To make things clearer they both work Friday. The Ex finishes work at the half way point and so me or my partner meets him there. I totally understand the diffuculties of getting into a routine for only a weekend but DS should, in my eyes still be going to bed at a reasonable time not left completely to his own devices Confused
I think how it was before was totally fair as we split the driving. Its just very difficult now as DS2 is exclusively breastfed and still very much feeds on demand so its hard to judge and i cannot pull over on a motorway to feed. Once DS2 is more predictable feed wise itll be much easier as I can just travel between feeds Smile

OP posts:
WWWWicked · 25/03/2019 21:04

YABU.

You were the one that moved 1.5 hours away.

Nicknacky · 25/03/2019 21:07

Interesting wording on your title. Lay down ground rules? Not “how do we sort this out.”

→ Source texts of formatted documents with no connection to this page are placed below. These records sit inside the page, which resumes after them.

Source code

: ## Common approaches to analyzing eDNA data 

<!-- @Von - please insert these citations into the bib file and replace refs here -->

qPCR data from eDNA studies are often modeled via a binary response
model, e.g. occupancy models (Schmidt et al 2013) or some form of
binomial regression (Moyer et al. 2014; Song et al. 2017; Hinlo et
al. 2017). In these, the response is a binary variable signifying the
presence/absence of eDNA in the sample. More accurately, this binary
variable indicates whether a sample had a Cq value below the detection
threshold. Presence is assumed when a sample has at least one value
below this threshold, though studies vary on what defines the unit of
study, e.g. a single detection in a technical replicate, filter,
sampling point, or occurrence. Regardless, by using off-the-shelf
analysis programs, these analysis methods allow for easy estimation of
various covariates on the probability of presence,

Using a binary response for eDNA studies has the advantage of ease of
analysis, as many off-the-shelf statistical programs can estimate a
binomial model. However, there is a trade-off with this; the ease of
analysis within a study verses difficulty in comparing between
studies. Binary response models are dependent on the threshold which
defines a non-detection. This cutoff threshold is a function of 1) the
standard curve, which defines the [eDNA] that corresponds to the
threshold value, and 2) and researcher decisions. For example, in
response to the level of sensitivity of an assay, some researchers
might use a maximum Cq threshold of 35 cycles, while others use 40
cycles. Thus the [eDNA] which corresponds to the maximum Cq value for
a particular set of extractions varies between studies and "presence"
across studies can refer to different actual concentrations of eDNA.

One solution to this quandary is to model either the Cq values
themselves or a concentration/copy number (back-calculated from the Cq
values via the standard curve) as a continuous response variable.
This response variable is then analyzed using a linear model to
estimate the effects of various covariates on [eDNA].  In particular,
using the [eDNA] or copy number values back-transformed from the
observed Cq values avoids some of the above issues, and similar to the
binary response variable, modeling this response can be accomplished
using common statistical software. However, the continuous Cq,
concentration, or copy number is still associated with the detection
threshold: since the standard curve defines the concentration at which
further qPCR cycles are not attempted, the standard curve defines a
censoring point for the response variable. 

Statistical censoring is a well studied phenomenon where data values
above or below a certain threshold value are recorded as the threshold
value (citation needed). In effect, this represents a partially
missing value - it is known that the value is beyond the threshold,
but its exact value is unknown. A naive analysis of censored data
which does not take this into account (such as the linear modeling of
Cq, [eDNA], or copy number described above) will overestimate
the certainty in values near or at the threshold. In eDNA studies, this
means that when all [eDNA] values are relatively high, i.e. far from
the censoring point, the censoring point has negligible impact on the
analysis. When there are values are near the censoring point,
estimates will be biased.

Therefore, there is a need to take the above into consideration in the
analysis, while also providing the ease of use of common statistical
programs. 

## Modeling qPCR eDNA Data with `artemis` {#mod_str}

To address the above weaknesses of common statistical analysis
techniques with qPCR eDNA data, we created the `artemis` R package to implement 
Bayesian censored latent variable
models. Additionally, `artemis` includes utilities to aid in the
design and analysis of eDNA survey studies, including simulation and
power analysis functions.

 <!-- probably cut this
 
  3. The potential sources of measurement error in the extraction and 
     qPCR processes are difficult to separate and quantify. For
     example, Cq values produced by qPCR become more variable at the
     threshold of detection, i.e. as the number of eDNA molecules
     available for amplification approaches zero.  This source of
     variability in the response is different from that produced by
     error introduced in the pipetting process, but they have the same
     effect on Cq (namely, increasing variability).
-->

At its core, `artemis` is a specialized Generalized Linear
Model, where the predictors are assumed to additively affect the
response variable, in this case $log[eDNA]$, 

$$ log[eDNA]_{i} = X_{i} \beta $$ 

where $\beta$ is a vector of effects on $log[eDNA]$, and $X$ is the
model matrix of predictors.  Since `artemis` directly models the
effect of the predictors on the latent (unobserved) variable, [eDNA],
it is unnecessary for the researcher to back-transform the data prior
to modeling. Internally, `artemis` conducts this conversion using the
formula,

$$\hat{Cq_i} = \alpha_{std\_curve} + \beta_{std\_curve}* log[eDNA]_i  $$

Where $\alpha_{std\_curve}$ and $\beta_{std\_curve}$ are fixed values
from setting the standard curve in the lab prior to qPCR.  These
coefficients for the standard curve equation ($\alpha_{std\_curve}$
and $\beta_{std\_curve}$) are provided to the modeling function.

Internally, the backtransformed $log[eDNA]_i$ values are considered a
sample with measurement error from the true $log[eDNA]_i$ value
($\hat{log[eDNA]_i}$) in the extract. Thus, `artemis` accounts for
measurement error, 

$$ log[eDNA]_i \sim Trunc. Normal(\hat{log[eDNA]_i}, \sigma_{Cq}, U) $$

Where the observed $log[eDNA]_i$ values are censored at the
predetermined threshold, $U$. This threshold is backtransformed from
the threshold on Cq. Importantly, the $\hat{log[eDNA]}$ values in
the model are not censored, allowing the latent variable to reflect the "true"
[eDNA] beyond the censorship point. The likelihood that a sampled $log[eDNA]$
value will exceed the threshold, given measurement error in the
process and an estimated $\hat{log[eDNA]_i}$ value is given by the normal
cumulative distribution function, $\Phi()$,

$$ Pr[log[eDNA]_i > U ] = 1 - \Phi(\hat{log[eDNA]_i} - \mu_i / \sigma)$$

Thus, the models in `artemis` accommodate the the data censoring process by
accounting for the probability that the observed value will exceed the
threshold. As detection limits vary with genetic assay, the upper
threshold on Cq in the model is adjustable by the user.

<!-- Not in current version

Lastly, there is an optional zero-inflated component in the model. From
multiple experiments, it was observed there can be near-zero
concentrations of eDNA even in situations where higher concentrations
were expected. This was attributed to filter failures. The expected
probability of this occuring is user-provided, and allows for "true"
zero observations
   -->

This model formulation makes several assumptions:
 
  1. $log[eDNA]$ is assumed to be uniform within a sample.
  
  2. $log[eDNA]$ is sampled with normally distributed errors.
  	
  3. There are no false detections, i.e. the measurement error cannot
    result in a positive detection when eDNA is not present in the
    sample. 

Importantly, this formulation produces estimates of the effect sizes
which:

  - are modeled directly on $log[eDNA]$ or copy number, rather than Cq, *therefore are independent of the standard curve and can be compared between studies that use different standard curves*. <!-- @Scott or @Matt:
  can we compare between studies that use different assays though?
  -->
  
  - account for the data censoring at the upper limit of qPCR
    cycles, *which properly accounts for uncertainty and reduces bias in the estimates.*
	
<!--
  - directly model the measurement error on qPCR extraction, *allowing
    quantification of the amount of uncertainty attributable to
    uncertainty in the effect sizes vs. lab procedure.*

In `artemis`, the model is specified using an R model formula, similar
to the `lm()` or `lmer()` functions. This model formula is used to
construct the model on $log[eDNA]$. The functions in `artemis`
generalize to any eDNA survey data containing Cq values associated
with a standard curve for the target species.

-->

Mumoftoo19 · 25/03/2019 21:14

Nicknacky you are reading far to much into the title. I didnt really know what to put. I was just looking for advice on the best way to sort this out as i thought this was somewhere I could do that. Yes i did move away. At the time it was the best option. Without splashing the ins and outs of a terrible relationship i had plenty of reason. I had death threats and all sorts from this man. Who may I also add never saw his son when we lived locally. He would always be too busy going on week long benders or sleeping with other women. Not bashing the man but I feel although people are assuming I moved to spite him and that is not the case at all. I needed to do what was best for my mental health and in turn, my DS.

OP posts:
Nicknacky · 25/03/2019 21:15

It’s your title!

QueenEhlana · 25/03/2019 21:18

Halfway is messy. Why not one trip, one party does the whole journey, the other trip the other party does it. It's still an even split, and no one has to wait around.